[Saved data entries]
* * * * * * *

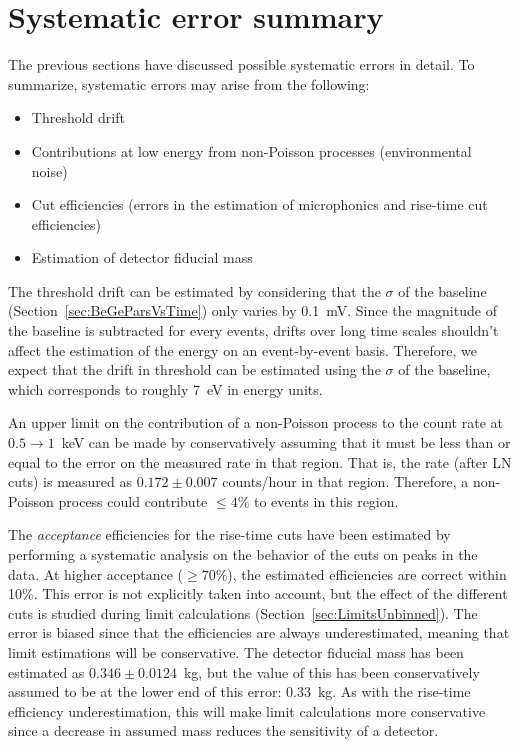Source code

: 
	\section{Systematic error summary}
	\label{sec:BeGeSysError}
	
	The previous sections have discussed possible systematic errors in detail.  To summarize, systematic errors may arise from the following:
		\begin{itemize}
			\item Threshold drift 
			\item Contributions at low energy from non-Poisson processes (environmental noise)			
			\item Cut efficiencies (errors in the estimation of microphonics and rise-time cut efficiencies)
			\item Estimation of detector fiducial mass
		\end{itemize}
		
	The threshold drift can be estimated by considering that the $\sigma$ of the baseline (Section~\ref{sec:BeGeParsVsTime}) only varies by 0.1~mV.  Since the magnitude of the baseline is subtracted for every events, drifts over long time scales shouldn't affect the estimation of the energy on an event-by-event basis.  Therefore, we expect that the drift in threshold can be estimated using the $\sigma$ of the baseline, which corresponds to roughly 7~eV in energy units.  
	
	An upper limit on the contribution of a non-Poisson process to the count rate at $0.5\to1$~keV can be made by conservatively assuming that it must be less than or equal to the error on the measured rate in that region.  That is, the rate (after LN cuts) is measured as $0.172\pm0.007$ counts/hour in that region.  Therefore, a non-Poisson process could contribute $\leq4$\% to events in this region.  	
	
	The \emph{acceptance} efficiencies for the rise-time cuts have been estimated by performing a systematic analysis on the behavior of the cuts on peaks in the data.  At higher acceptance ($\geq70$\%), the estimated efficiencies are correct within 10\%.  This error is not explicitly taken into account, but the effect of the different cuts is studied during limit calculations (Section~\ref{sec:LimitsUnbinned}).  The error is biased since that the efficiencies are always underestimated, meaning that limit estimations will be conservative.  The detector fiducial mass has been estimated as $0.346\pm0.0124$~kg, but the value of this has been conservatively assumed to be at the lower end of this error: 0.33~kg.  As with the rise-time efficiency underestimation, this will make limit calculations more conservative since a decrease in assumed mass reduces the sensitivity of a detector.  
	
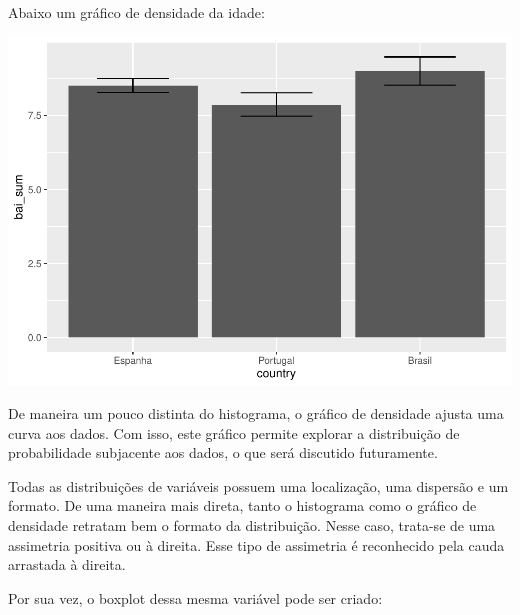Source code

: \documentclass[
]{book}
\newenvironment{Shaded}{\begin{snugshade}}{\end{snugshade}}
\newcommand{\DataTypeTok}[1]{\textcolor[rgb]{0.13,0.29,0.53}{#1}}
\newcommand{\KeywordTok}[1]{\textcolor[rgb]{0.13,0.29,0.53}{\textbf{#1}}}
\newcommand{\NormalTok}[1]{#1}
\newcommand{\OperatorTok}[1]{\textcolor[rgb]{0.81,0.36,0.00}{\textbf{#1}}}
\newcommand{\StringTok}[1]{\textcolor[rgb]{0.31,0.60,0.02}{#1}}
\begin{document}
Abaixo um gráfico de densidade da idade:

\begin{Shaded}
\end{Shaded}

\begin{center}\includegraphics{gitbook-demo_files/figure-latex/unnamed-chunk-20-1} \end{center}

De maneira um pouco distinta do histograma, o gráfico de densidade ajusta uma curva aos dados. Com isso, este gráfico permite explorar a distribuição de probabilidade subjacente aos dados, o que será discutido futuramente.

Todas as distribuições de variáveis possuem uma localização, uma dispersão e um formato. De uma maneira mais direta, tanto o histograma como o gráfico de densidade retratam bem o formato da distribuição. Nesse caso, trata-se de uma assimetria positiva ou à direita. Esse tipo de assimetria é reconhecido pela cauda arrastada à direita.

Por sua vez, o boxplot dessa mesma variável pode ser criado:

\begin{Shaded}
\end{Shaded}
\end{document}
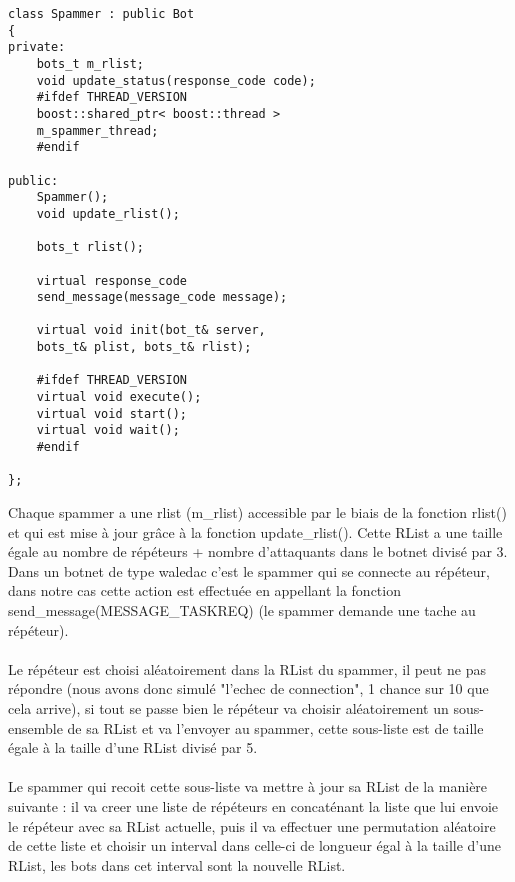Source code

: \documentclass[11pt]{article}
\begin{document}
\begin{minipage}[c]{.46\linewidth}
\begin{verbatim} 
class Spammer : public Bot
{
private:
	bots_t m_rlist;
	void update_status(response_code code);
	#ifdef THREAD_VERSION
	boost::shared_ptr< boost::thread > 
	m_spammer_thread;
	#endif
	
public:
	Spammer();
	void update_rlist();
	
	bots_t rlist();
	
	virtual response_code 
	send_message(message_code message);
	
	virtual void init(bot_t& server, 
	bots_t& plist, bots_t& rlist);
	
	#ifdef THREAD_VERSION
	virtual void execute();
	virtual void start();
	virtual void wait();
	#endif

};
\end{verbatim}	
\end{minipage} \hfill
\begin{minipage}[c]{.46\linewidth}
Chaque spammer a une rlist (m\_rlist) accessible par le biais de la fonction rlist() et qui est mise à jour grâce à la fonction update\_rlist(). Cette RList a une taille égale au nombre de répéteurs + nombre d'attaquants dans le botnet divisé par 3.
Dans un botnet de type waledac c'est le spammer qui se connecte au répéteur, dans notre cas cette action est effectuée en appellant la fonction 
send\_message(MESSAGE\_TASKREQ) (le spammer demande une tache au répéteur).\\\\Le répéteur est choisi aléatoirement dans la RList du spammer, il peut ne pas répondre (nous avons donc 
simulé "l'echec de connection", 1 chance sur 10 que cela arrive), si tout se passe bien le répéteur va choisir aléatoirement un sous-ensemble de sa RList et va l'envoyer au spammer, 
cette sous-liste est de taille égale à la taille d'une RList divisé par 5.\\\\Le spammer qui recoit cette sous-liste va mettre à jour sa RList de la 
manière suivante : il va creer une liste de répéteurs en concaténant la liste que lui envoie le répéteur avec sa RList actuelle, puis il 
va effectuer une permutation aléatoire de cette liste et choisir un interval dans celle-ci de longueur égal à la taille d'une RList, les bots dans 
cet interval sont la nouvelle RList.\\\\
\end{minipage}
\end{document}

* * * * * * *

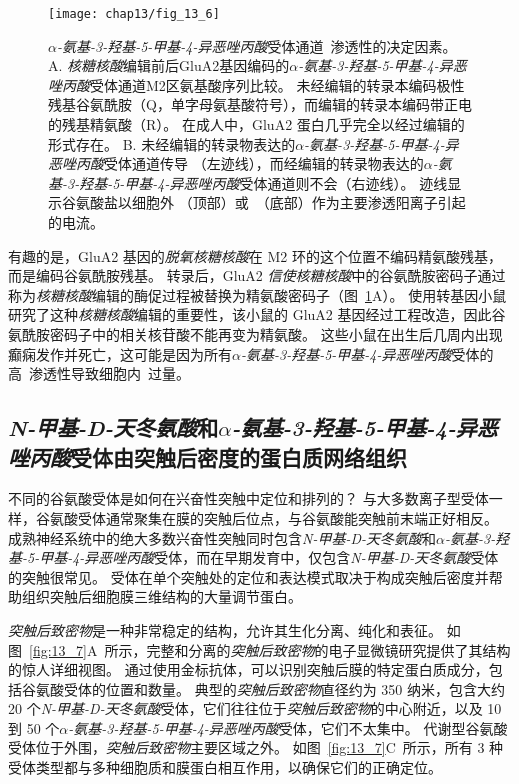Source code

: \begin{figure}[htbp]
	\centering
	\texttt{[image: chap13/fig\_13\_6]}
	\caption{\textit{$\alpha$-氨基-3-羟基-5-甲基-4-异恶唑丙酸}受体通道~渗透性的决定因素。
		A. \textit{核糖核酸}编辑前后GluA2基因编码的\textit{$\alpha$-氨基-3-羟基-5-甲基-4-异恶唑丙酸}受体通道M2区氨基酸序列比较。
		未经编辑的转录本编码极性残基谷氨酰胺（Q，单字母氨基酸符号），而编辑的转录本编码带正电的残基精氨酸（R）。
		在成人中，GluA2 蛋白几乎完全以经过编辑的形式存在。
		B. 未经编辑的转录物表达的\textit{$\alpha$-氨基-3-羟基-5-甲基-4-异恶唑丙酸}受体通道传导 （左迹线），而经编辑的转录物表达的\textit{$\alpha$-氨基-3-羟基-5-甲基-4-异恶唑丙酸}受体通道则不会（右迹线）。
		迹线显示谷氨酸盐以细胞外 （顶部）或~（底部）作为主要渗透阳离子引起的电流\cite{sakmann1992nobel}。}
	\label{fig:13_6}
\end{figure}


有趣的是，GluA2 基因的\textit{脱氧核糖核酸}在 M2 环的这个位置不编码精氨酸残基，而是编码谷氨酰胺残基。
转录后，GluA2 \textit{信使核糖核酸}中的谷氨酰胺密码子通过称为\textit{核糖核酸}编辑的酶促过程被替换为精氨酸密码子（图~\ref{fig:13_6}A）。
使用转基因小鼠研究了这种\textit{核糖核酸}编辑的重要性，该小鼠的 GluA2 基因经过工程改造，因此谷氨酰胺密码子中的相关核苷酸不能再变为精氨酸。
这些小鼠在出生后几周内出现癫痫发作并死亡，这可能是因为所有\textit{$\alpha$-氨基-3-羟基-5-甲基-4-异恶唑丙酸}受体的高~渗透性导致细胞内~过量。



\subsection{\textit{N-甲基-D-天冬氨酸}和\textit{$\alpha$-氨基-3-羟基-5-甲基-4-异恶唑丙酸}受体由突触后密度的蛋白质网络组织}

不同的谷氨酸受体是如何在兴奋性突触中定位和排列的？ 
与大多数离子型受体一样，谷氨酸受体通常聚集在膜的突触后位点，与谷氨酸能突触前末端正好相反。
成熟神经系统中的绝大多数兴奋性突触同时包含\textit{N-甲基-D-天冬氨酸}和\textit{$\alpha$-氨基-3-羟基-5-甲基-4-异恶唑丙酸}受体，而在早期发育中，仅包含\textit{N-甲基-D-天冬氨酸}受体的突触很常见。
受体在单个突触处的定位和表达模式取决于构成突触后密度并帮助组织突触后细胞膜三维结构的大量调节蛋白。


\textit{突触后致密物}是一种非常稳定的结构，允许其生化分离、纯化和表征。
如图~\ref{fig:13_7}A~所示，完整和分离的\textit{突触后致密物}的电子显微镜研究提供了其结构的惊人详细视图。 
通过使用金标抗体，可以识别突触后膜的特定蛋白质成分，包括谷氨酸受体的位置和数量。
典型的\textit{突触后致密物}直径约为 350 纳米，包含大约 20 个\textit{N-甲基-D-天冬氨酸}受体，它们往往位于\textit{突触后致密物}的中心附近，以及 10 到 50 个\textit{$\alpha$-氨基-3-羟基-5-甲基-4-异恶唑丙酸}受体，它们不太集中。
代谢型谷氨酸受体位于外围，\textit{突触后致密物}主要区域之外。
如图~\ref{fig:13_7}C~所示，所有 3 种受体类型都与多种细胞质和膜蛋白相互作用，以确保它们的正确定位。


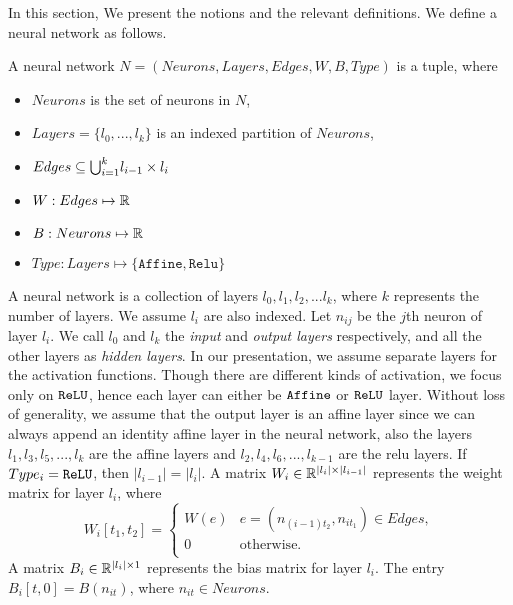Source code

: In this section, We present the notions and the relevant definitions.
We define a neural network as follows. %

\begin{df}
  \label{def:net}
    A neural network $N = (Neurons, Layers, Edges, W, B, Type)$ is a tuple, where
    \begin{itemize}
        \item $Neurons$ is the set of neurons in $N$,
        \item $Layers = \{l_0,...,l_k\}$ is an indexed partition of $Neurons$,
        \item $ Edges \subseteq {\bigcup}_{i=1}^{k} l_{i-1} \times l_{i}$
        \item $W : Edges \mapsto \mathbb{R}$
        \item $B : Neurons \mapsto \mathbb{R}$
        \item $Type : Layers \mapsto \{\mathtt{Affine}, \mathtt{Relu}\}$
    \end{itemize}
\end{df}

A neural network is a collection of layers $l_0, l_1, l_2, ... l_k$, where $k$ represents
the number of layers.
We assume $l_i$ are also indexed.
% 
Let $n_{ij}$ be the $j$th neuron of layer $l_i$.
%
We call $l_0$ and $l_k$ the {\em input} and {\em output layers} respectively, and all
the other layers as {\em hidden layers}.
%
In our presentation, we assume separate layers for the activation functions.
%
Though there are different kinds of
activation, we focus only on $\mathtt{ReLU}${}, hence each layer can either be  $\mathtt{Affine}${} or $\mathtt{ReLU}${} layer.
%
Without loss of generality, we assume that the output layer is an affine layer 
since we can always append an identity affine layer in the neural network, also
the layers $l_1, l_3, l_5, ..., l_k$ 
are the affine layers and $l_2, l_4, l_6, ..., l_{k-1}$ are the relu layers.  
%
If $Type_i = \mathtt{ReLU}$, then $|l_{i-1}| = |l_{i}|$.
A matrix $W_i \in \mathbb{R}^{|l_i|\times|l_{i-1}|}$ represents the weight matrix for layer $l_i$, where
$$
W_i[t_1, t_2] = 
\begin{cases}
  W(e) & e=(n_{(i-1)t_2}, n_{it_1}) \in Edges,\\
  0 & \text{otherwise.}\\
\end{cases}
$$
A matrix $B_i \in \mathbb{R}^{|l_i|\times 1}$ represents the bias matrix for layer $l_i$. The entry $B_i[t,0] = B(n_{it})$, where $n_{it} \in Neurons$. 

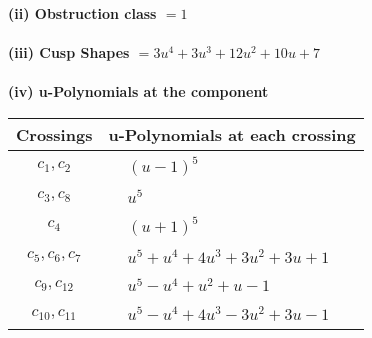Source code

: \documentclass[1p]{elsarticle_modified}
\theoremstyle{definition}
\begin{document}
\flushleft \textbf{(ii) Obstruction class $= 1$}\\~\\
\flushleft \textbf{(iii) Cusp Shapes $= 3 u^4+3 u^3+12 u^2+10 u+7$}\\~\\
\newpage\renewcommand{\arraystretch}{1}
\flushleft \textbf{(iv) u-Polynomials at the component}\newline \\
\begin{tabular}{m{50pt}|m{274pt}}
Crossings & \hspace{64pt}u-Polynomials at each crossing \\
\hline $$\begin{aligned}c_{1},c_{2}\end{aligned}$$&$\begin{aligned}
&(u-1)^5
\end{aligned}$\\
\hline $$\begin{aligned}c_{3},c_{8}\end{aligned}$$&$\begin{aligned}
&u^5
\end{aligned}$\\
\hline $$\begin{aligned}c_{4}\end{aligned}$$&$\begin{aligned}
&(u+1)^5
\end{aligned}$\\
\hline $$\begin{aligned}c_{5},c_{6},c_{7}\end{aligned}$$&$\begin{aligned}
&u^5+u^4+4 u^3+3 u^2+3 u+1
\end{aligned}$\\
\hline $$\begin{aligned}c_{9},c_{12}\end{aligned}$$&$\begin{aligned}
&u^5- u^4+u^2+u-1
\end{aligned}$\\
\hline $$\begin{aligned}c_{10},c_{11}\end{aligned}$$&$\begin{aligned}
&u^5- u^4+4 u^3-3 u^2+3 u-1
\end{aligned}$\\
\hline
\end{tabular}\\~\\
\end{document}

* * * * * * *

> **Your instructions**: Scan the records above for the word "indexed" and return every line where it occurs.

> **Answer below**:
        \item $Layers = \{l_0,...,l_k\}$ is an indexed partition of $Neurons$,
We assume $l_i$ are also indexed.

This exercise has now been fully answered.